The value of the term\(\left( {\sum {{x^2}} } \right)\)is computed, as shown below.

\(\begin{array}{c}\left( {\sum {{x^2}} } \right) = {68^2} + {68^2} + ...... + {90^2}\\ = 177128\end{array}\)

Substitute the values obtained above to calculate the value of the margin of error (E), as shown below.

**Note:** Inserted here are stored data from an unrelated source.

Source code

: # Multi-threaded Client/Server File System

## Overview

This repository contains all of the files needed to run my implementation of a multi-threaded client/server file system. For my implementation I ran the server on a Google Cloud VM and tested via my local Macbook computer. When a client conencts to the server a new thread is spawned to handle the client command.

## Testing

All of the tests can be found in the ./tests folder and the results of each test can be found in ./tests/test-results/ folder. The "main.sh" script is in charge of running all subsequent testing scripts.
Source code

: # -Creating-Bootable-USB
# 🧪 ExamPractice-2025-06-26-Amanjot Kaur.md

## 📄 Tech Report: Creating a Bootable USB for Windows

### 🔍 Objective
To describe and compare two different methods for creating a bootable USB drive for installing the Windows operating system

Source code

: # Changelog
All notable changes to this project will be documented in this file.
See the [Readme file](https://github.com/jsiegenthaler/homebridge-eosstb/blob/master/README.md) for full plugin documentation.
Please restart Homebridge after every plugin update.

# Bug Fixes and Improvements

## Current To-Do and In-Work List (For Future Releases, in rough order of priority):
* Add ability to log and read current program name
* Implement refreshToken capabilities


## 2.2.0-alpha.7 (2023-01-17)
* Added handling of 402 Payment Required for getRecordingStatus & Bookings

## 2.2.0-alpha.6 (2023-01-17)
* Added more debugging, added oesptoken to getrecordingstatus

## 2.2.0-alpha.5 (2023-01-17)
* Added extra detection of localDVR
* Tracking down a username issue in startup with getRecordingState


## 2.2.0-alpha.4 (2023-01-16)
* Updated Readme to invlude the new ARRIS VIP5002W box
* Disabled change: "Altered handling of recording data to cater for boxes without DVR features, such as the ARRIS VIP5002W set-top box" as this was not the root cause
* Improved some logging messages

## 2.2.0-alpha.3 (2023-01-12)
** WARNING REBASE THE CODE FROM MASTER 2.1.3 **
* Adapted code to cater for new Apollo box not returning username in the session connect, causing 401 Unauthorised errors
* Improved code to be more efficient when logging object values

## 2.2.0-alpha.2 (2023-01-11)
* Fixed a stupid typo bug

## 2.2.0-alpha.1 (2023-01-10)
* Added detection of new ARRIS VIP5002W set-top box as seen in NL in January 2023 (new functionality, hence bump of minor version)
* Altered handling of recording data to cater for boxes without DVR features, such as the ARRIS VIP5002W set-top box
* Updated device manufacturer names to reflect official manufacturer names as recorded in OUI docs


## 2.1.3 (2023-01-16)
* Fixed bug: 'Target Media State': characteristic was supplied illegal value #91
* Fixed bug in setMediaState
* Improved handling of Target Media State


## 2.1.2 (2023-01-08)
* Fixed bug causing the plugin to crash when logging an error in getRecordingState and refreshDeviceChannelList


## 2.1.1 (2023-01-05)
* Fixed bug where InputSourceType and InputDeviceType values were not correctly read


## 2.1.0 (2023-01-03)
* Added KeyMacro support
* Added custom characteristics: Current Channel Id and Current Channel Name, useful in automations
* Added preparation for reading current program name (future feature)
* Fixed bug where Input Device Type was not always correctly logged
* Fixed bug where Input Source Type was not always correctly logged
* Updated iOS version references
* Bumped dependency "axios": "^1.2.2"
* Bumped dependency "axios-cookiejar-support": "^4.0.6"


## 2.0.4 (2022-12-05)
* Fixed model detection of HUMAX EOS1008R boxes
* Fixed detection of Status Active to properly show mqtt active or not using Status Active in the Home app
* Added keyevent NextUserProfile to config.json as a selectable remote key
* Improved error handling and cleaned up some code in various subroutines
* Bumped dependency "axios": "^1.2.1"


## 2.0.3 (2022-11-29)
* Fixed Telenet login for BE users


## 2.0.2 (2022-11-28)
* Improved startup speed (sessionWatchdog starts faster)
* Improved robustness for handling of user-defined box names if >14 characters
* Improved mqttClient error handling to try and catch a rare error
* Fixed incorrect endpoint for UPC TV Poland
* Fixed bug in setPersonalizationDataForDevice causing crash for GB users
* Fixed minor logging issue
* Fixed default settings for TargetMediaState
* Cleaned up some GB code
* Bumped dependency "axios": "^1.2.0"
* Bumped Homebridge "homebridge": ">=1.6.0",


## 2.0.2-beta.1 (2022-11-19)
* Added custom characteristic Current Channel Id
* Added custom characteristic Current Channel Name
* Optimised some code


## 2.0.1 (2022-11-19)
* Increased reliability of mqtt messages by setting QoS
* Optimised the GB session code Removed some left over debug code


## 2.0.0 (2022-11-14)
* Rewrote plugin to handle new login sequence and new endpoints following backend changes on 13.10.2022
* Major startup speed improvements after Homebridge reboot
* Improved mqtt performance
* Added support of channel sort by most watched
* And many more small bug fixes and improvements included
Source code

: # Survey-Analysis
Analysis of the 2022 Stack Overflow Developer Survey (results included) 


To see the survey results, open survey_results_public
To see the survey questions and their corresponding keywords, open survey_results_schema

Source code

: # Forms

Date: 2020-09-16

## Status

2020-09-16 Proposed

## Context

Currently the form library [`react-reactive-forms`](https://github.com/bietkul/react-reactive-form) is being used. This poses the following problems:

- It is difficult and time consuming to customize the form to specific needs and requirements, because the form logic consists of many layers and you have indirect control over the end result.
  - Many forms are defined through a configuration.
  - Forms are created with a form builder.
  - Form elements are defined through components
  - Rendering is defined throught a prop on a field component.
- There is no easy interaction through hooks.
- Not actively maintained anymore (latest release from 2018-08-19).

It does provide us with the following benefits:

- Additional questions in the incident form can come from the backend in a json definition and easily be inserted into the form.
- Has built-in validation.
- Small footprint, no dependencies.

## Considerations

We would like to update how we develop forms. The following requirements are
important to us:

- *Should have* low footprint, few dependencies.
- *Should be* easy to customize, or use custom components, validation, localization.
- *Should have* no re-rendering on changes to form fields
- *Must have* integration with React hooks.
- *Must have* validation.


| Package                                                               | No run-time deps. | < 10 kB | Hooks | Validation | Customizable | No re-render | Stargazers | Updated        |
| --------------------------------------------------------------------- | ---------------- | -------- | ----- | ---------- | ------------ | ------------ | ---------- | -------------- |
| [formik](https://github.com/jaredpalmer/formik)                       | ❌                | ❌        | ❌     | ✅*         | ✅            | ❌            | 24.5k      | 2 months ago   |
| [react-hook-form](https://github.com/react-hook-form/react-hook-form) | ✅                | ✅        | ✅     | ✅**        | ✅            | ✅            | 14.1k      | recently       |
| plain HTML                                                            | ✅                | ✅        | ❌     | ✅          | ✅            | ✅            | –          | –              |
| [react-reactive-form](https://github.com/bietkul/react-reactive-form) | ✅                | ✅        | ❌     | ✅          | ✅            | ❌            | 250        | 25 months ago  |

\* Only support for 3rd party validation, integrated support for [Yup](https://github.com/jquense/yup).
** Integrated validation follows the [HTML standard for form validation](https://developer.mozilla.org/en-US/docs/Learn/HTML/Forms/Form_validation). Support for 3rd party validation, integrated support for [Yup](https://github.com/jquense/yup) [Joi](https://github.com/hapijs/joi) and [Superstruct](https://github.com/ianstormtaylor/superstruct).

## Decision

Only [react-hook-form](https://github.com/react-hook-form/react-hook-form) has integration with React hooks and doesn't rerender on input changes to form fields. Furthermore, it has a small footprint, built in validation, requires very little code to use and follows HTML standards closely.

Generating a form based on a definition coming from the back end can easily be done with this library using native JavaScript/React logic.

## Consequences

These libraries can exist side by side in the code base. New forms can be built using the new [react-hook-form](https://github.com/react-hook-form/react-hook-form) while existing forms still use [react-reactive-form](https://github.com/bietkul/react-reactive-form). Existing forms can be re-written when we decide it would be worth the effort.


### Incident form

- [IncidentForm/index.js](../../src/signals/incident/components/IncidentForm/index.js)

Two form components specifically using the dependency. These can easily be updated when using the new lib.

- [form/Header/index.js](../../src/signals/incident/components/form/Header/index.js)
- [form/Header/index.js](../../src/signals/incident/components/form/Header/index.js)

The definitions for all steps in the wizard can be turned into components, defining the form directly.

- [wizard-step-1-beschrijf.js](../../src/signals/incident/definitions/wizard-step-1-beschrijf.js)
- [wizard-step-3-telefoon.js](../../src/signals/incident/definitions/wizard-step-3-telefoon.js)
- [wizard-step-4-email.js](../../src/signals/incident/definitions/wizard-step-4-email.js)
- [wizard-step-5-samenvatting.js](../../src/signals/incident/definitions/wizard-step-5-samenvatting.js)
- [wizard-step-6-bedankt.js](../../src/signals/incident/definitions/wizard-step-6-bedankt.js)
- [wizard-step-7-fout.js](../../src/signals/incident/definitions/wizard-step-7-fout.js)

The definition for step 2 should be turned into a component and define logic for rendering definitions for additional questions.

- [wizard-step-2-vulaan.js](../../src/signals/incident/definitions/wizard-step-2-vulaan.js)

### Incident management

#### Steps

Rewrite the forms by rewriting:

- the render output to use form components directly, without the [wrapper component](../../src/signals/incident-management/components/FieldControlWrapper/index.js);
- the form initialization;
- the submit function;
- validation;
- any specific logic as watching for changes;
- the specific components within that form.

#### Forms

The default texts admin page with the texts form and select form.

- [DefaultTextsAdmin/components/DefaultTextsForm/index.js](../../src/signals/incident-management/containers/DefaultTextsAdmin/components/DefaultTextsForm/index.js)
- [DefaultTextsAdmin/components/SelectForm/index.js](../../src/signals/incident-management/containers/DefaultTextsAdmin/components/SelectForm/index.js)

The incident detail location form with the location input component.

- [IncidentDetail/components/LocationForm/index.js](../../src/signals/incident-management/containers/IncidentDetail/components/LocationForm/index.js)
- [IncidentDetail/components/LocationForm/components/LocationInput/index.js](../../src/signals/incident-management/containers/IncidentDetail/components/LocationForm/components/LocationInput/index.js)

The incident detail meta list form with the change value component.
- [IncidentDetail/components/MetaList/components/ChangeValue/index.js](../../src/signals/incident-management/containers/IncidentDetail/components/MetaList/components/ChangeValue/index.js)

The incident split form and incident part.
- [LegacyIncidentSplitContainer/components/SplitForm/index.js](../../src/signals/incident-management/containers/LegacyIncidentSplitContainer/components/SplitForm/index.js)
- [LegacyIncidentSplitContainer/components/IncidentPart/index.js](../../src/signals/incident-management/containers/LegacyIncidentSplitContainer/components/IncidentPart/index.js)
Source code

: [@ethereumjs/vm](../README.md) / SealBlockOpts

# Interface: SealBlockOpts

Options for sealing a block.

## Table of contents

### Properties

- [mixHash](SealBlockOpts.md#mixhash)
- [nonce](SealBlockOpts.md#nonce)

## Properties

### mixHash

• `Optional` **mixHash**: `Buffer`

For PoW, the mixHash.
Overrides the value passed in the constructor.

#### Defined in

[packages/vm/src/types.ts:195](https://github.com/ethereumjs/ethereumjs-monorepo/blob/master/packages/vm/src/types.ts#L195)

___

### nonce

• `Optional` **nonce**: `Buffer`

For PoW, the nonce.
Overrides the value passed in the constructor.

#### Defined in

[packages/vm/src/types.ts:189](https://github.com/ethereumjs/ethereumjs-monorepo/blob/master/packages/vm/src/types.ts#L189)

\(\begin{array}{c}E = {t_{\frac{\alpha }{2}}}{s_e}\sqrt {1 + \frac{1}{n} + \frac{{n{{\left( {{x_0} - \bar x} \right)}^2}}}{{n\left( {\sum {{x^2}} } \right) - {{\left( {\sum x } \right)}^2}}}} \\ = \left( {2.8188} \right)\left( {9.6605284} \right)\sqrt {1 + \frac{1}{{24}} + \frac{{24{{\left( {85 - 85.25} \right)}^2}}}{{24\left( {177128} \right) - \left( {4186116} \right)}}} \\ = 27.79293058\end{array}\)

Thus, the prediction interval becomes

\(\begin{array}{c}P.I. = \left( {\hat y - E,\hat y + E} \right)\\ = \left( {70.481772 - 27.79293058,70.481772 + 27.79293058} \right)\\ = \left( {42.7,98.3} \right)\end{array}\).

Therefore, the 99% prediction interval for the number of manatee deaths when the number of registered boats is equal to 850,000 is (42.7 manatees,98.3 manatees).